MYTH 2 -- STIMULUS WON'T CREATE JOBS: Last week, Boehner claimed, "When it comes to slow-moving government spending programs, it's clear that it doesn't create the jobs or preserve the jobs that need to happen." Former Massachusetts governor Mitt Romney said that "even if consumption were to bump up, it would not lead businesses to expand and to add jobs." However, as former Secretary of Labor Robert Reich explained, "The stimulus plan will create jobs repairing and upgrading the nation's roads, bridges, ports, levees, water and sewage system, public-transit systems, electricity grid, and schools." It stands to reason that investing in infrastructure is going to lead to job creation, as someone needs to be hired to actually complete the various projects. By investing $100 billion in clean energy infrastructure alone, the Center for American Progress (CAP) has estimated that 2 million jobs can be created in the next two years. Aid to states through bolstering Medicaid also "generates business and gets people into jobs," as a recent report by Families USA showed: "The new dollars pass from one person to another in successive rounds of spending, generating additional business activity, jobs, and wages that would not otherwise be produced." Council of Economic Advisers Chairman Christina Romer and Vice President Biden aide Jared Bernstein, meanwhile -- by using the "1% of GDP equals 1 million jobs rule of thumb" -- estimated that a stimulus plan will create or save three million jobs. According to their calculations, "30% of the jobs created will be in construction and manufacturing," while "the other two significant sectors that are disproportionately represented in job creation are retail trade and leisure and hospitality."
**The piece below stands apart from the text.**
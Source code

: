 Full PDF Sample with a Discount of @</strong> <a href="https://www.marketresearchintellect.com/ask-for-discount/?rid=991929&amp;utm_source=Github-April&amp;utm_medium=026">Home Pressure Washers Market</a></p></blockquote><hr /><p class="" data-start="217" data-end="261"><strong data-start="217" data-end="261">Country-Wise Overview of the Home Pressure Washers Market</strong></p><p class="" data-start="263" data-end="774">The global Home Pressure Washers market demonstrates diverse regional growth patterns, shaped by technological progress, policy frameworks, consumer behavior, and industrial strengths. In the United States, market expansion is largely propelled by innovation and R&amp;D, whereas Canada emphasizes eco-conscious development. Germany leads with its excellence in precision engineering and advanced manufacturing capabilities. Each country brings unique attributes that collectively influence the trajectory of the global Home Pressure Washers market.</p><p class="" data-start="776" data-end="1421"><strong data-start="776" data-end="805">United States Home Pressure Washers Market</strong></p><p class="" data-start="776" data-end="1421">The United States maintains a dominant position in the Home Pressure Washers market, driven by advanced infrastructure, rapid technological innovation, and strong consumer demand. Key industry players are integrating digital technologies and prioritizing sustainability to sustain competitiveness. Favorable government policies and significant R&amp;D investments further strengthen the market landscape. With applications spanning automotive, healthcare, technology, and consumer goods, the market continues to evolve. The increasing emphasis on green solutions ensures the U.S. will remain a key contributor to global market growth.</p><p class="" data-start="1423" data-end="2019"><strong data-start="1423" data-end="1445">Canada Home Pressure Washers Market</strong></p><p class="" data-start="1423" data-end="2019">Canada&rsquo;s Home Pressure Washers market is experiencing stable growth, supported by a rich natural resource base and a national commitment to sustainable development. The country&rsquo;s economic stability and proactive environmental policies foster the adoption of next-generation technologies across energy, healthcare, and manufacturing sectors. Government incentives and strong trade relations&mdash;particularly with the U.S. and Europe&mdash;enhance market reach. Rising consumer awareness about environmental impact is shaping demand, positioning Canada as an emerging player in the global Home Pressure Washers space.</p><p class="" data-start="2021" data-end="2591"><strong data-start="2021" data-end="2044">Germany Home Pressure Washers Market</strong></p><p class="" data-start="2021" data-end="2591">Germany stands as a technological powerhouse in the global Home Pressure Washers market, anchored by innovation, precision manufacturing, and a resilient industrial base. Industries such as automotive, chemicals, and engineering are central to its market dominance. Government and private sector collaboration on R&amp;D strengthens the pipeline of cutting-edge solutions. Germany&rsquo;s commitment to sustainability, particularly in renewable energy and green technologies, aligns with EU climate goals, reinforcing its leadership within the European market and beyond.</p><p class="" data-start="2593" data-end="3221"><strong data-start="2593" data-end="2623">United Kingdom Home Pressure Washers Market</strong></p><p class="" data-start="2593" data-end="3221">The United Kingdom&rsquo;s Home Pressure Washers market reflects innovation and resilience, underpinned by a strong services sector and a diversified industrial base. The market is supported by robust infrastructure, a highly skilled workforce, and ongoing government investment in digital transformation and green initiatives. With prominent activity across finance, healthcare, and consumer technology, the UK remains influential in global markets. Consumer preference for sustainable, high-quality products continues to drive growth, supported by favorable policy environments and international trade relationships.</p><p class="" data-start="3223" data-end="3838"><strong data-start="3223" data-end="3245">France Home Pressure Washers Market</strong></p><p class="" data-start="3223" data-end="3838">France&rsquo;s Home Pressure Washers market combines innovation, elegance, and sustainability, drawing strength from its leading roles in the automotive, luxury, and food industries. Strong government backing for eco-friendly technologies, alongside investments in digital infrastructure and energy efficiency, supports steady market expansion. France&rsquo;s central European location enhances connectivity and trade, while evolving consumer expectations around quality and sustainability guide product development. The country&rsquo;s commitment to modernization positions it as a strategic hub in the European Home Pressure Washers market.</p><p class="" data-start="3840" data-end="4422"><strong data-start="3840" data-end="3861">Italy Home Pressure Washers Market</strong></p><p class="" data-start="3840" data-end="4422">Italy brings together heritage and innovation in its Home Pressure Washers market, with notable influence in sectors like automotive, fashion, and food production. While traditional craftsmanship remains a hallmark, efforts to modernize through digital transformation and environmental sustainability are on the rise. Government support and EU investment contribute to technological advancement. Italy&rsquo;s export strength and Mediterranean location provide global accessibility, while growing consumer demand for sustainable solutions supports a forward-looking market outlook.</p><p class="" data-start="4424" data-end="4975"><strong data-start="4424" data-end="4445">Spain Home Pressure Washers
MYTH 3 -- PERMANENT TAX CUTS ARE THE BEST STIMULUS: The only stimulus idea that conservatives are wholeheartedly supporting is permanent tax cuts. At a hearing before the RSC, Romney, former eBay CEO Meg Whitman, and Americans for Tax Reform President Grover Norquist all claimed that the stimulus should include permanent corporate tax cuts, while Barro claimed that fully "eliminating the federal corporate income tax would be brilliant." But CAP'sWill Straw explained, "The track record for such steps is poor in general, but they are particularly ill-suited for a recessionary period. After all, the reason that businesses and individuals are not investing at the moment has little to do with the taxes they may pay in the future and everything to do with a fear of losing money because there is no demand in the economy." The Heritage Foundation, meanwhile, proposed an "alternative" to the House stimulus: "permanent tax reductions such as the ones Congress passed in 2003." "Tax cuts like those have a proven track record of encouraging economic growth," wrote Heritage. But this is simply the same supply-side approach adopted by the Bush administration, and the evidence that it helps economic growth is "weak at best." An analysis by the Center for American Progress Action Fund shows that every $10 billion spent on this kind of cut would create or save just 10,000 jobs, "versus nearly 60,000 jobs which could be created or saved by extending unemployment benefits and food stamps or investing directly in energy, transportation and education infrastructure." Furthermore, permanent measures will exacerbate the long-term debt much more than temporary measures will.